Mas há algo além da caixa. Algo que jamais se extingue. Que é luz e se expande e evolui. A essência que sobrevive ao tempo, uma vez que não segue suas leis. A essência que concentra os perfumes de todas as existências. E, se chega perto dos bem-aventurados, inunda de perfume doce e suave, inconfundível para aqueles que estão ligados pelos laços do amor.
Parece contraditório que o homem se reduza com a morte, que esta simbolize perda e destruição. Muitos procuram defender-se negando seus rituais, afastando-se das práticas a ela relacionadas. Entretanto, para olhos que perscrutam, tudo é sublime e traz elevação.

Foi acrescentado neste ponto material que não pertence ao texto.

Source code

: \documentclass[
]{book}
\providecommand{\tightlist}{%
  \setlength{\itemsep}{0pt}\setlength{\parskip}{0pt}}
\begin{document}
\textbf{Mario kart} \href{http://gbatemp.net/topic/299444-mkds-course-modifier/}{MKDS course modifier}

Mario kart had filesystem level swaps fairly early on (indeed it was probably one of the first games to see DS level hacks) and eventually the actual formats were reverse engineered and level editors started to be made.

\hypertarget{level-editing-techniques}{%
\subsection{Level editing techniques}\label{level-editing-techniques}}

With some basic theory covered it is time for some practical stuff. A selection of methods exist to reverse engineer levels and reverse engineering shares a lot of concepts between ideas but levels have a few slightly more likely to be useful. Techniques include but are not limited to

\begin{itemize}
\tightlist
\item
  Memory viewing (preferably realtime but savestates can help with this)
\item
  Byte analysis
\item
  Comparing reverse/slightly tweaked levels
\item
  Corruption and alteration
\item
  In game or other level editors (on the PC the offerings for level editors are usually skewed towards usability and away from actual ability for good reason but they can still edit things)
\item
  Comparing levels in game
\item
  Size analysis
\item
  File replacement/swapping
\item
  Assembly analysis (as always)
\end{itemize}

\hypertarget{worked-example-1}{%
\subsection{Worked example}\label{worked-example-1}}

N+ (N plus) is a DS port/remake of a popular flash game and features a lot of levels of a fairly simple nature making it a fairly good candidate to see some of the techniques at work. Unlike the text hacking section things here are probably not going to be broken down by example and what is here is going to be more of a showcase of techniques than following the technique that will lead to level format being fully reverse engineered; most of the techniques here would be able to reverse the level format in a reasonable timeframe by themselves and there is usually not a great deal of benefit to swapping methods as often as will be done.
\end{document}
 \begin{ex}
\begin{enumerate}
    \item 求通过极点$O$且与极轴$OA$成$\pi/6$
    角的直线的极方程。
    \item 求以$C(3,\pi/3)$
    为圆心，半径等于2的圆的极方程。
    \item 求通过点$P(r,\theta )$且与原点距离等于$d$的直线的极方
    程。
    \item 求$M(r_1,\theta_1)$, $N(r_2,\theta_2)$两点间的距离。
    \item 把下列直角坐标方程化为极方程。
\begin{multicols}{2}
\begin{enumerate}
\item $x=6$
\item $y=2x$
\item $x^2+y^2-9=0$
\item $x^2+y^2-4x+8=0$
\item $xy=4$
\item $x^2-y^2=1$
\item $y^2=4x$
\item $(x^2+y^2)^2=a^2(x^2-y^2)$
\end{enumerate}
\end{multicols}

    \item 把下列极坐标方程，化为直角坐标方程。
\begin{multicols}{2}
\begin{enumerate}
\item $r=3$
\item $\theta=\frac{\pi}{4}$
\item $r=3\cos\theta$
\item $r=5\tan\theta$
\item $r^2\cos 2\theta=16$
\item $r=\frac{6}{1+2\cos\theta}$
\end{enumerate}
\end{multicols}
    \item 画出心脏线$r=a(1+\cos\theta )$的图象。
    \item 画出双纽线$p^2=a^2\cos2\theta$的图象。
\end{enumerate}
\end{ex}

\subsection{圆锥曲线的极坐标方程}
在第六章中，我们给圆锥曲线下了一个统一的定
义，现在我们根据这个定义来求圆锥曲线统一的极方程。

Para aqueles que enterram seus mortos, o funeral se justifica quando o corpo é exposto para que seja testemunha da finitude da vida, da igualdade entre todos os homens quando chega o derradeiro sopro de vida. Depois, o corpo na urna é resguardado dos olhos que sem isso, assistiriam à sua decomposição, uma vez que a matéria é perecível. Assim protegido, o corpo, sagrado para aqueles que o amaram, é cuidado, vestido, enfeitado e lacrado para que possa descer à profundidade da terra que o acolhe e colabora com a ação do tempo.
Então, no processo de decomposição que segue nos próximos anos, as emoções se acomodam e família e amigos aceitam sua ausência, enquanto tentam e por fim conseguem simbolizá-lo no fundo de seus corações.
Mas, como existe por parte dos homens, de muitos dos homens, alguma resistência em aceitar a morte como natural, vem a necessidade de desenterrar aquele corpo para que, em seu lugar, outro possa ser acolhido, dando início ao mesmo processo.
E dizem alguns que a exumação é algo horroroso, indigno dos olhos que amaram aquele que se foi. Mas, de fato não é. É sim mais uma oportunidade de enxergar além das evidências e melhor aceitar a verdade suprema e reverenciar a lei da natureza.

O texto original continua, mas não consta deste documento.